-- Opening Marker --

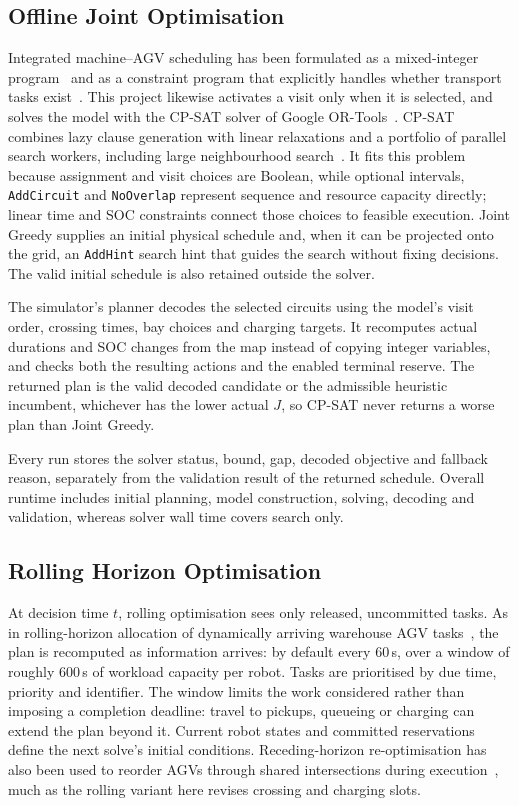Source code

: \documentclass[11pt,a4paper]{article}
\newcommand{\code}[1]{\texttt{#1}}
\begin{document}
\subsection{Offline Joint Optimisation}

Integrated machine--AGV scheduling has been formulated as a mixed-integer program~\cite{yao2025milp}
and as a constraint program that explicitly handles whether transport tasks
exist~\cite{yao2026cp}. This project likewise activates a visit only when it is selected, and solves
the model with the CP-SAT solver of Google OR-Tools~\cite{cpsat}. CP-SAT combines lazy clause
generation with linear relaxations and a portfolio of parallel search workers, including large
neighbourhood search~\cite{perron2023cpsat}. It fits this problem because assignment and
visit choices are Boolean, while optional intervals, \code{AddCircuit} and \code{NoOverlap} represent
sequence and resource capacity directly; linear time and SOC constraints connect those choices to
feasible execution. Joint Greedy supplies an initial physical schedule and, when it can be projected
onto the grid, an \code{AddHint} search hint that guides the search without fixing decisions. The valid
initial schedule is also retained outside the solver.

The simulator's planner decodes the selected circuits using the model's visit order, crossing times,
bay choices and charging targets. It recomputes actual durations and SOC changes from the map instead of
copying integer variables, and checks both the resulting actions and the enabled terminal reserve. The
returned plan is the valid decoded candidate or the admissible heuristic incumbent, whichever has the
lower actual $J$, so CP-SAT never returns a worse plan than Joint Greedy.

Every run stores the solver status, bound, gap, decoded objective and fallback reason, separately from
the validation result of the returned schedule. Overall runtime includes initial planning, model
construction, solving, decoding and validation, whereas solver wall time covers search only.

\subsection{Rolling Horizon Optimisation}

At decision time $t$, rolling optimisation sees only released, uncommitted tasks. As in rolling-horizon
allocation of dynamically arriving warehouse AGV tasks~\cite{xin2024dynamic}, the plan is recomputed as
information arrives: by default every 60\,s, over a window of roughly 600\,s of workload capacity per
robot. Tasks are prioritised by due time, priority and identifier. The window limits the work
considered rather than imposing a completion deadline: travel to pickups, queueing or charging can
extend the plan beyond it. Current robot states and committed reservations define the next solve's
initial conditions. Receding-horizon re-optimisation has also been used to reorder AGVs through shared
intersections during execution~\cite{berndt2024receding}, much as the rolling variant here
revises crossing and charging slots.
\end{document}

-- Closing Marker --

Assignment » Beginning at the line above that contains "the validation result", return each line exactly through the line that contains "considered rather than", and no others.

Answer space »
the validation result of the returned schedule. Overall runtime includes initial planning, model
construction, solving, decoding and validation, whereas solver wall time covers search only.

\subsection{Rolling Horizon Optimisation}

At decision time $t$, rolling optimisation sees only released, uncommitted tasks. As in rolling-horizon
allocation of dynamically arriving warehouse AGV tasks~\cite{xin2024dynamic}, the plan is recomputed as
information arrives: by default every 60\,s, over a window of roughly 600\,s of workload capacity per
robot. Tasks are prioritised by due time, priority and identifier. The window limits the work
considered rather than imposing a completion deadline: travel to pickups, queueing or charging can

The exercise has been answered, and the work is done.